What this task involves:
All entries must be repeated exactly; do not include the pictures.

Data:
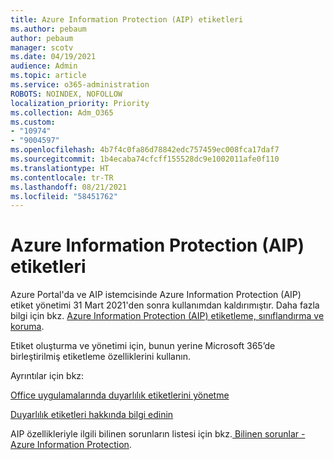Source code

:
 ```yaml
---
title: Azure Information Protection (AIP) etiketleri
ms.author: pebaum
author: pebaum
manager: scotv
ms.date: 04/19/2021
audience: Admin
ms.topic: article
ms.service: o365-administration
ROBOTS: NOINDEX, NOFOLLOW
localization_priority: Priority
ms.collection: Adm_O365
ms.custom:
- "10974"
- "9004597"
ms.openlocfilehash: 4b7f4c0fa86d78842edc757459ec008fca17daf7
ms.sourcegitcommit: 1b4ecaba74cfcff155528dc9e1002011afe0f110
ms.translationtype: HT
ms.contentlocale: tr-TR
ms.lasthandoff: 08/21/2021
ms.locfileid: "58451762"
---
```

# <a name="azure-information-protection-aip-labels"></a>Azure Information Protection (AIP) etiketleri

Azure Portal'da ve AIP istemcisinde Azure Information Protection (AIP) etiket yönetimi 31 Mart 2021'den sonra kullanımdan kaldırımıştır. Daha fazla bilgi için bkz. [Azure Information Protection (AIP) etiketleme, sınıflandırma ve koruma](https://docs.microsoft.com/azure/information-protection/aip-classification-and-protection).

Etiket oluşturma ve yönetimi için, bunun yerine Microsoft 365’de birleştirilmiş etiketleme özelliklerini kullanın. 

Ayrıntılar için bkz:

[Office uygulamalarında duyarlılık etiketlerini yönetme](https://docs.microsoft.com/microsoft-365/compliance/sensitivity-labels-office-apps)

[Duyarlılık etiketleri hakkında bilgi edinin](https://docs.microsoft.com/microsoft-365/compliance/sensitivity-labels)

AIP özellikleriyle ilgili bilinen sorunların listesi için bkz.[ Bilinen sorunlar - Azure Information Protection](https://docs.microsoft.com/azure/information-protection/known-issues).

Response area:
Source code

:
 ```yaml
---
title: Azure Information Protection (AIP) etiketleri
ms.author: pebaum
author: pebaum
manager: scotv
ms.date: 04/19/2021
audience: Admin
ms.topic: article
ms.service: o365-administration
ROBOTS: NOINDEX, NOFOLLOW
localization_priority: Priority
ms.collection: Adm_O365
ms.custom:
- "10974"
- "9004597"
ms.openlocfilehash: 4b7f4c0fa86d78842edc757459ec008fca17daf7
ms.sourcegitcommit: 1b4ecaba74cfcff155528dc9e1002011afe0f110
ms.translationtype: HT
ms.contentlocale: tr-TR
ms.lasthandoff: 08/21/2021
ms.locfileid: "58451762"
---
```

# <a name="azure-information-protection-aip-labels"></a>Azure Information Protection (AIP) etiketleri

Azure Portal'da ve AIP istemcisinde Azure Information Protection (AIP) etiket yönetimi 31 Mart 2021'den sonra kullanımdan kaldırımıştır. Daha fazla bilgi için bkz. [Azure Information Protection (AIP) etiketleme, sınıflandırma ve koruma](https://docs.microsoft.com/azure/information-protection/aip-classification-and-protection).

Etiket oluşturma ve yönetimi için, bunun yerine Microsoft 365’de birleştirilmiş etiketleme özelliklerini kullanın. 

Ayrıntılar için bkz:

[Office uygulamalarında duyarlılık etiketlerini yönetme](https://docs.microsoft.com/microsoft-365/compliance/sensitivity-labels-office-apps)

[Duyarlılık etiketleri hakkında bilgi edinin](https://docs.microsoft.com/microsoft-365/compliance/sensitivity-labels)

AIP özellikleriyle ilgili bilinen sorunların listesi için bkz.[ Bilinen sorunlar - Azure Information Protection](https://docs.microsoft.com/azure/information-protection/known-issues).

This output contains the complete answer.